Going through the data below, copy out each line where the word "fork" shows up.

● ● ● ● ●

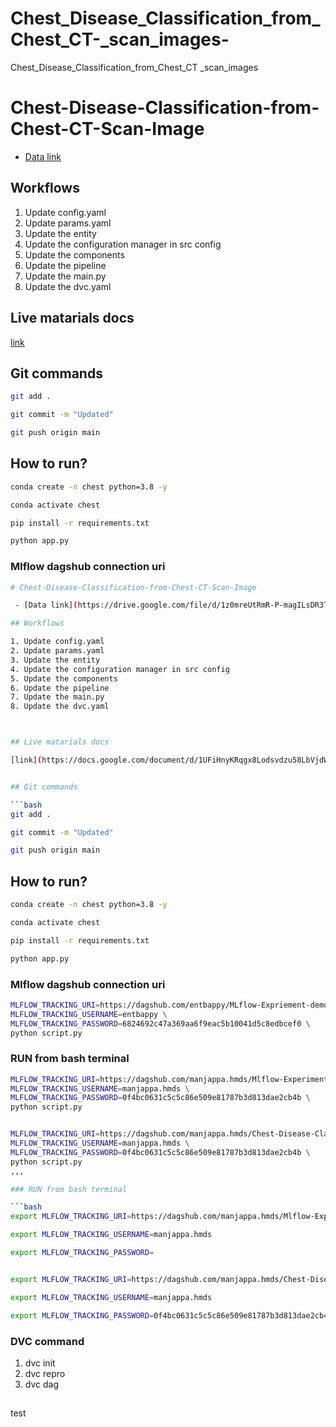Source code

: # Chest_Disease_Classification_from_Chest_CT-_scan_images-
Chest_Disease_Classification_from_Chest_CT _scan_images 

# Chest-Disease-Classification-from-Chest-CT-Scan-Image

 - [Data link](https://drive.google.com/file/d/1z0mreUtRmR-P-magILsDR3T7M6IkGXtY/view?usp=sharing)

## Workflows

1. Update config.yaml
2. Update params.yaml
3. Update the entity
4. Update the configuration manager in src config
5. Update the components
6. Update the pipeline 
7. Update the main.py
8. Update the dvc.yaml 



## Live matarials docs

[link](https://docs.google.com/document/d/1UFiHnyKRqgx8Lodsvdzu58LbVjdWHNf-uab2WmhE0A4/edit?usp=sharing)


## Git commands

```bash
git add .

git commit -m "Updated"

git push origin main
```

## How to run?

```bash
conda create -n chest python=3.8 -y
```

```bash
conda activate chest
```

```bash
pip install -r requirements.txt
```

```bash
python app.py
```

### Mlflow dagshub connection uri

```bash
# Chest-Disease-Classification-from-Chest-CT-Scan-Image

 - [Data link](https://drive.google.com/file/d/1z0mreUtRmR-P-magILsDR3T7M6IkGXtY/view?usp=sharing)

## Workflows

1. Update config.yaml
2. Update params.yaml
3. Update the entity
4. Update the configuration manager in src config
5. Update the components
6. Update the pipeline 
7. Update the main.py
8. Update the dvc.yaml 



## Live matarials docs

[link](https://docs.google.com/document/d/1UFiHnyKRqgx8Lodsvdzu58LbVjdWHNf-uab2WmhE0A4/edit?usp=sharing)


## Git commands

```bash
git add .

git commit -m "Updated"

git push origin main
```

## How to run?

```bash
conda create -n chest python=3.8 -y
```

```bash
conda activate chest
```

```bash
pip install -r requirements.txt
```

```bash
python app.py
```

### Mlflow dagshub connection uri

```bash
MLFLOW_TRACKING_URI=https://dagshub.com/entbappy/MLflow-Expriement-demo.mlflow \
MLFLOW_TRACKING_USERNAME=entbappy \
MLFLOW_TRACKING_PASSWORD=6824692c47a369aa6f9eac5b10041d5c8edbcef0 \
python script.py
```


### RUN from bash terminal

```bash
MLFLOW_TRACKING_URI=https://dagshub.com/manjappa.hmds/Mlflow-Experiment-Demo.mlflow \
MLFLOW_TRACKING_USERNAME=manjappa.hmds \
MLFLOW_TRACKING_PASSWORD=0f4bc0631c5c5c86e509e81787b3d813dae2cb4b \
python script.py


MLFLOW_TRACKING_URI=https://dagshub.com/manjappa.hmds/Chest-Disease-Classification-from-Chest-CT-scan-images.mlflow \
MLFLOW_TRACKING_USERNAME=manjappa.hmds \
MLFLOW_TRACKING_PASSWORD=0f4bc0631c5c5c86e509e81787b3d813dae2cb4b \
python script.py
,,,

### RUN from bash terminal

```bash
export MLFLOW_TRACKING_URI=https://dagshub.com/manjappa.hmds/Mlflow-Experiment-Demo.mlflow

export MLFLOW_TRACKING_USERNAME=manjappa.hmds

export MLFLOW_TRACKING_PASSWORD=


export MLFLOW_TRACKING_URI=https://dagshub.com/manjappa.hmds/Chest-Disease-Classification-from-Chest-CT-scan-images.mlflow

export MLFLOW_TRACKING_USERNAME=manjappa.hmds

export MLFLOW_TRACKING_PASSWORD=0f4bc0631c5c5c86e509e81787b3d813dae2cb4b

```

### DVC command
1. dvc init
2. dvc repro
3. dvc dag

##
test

● ● ● ● ●

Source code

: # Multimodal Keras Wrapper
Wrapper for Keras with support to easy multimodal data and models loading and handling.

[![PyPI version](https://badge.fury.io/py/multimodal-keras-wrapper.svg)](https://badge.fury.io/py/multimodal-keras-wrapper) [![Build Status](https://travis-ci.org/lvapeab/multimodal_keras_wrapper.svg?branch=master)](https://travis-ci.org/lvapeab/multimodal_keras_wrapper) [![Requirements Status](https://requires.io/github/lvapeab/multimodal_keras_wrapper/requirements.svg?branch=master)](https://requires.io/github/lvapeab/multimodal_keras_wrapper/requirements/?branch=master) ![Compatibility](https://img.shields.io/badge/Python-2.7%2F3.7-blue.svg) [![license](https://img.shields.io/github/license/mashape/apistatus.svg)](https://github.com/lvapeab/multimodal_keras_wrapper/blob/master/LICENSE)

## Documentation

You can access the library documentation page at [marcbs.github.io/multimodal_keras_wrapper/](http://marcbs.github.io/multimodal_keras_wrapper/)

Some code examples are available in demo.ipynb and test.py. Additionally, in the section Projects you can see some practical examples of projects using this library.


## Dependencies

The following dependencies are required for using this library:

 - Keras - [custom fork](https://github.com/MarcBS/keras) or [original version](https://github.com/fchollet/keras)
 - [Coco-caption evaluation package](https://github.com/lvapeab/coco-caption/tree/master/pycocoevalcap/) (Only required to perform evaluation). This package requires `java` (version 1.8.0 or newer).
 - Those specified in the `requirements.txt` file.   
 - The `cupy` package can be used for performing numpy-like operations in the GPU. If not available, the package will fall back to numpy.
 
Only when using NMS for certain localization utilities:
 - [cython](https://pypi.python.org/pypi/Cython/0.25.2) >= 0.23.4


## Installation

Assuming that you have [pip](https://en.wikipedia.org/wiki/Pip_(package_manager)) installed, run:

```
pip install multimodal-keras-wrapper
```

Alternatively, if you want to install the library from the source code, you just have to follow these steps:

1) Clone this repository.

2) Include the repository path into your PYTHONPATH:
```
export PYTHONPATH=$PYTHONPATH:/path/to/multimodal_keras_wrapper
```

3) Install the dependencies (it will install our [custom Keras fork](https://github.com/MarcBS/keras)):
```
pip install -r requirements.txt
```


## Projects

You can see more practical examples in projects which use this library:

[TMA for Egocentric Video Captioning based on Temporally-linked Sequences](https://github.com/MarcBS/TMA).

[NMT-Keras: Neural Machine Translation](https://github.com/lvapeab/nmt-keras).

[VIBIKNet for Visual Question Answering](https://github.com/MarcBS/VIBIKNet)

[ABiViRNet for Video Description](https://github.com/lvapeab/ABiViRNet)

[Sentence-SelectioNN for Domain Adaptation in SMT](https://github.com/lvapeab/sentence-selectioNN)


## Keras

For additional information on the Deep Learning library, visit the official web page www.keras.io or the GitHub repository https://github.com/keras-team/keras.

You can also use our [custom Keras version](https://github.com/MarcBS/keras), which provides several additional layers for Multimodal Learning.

● ● ● ● ●

Answer space -
 - Keras - [custom fork](https://github.com/MarcBS/keras) or [original version](https://github.com/fchollet/keras)
3) Install the dependencies (it will install our [custom Keras fork](https://github.com/MarcBS/keras)):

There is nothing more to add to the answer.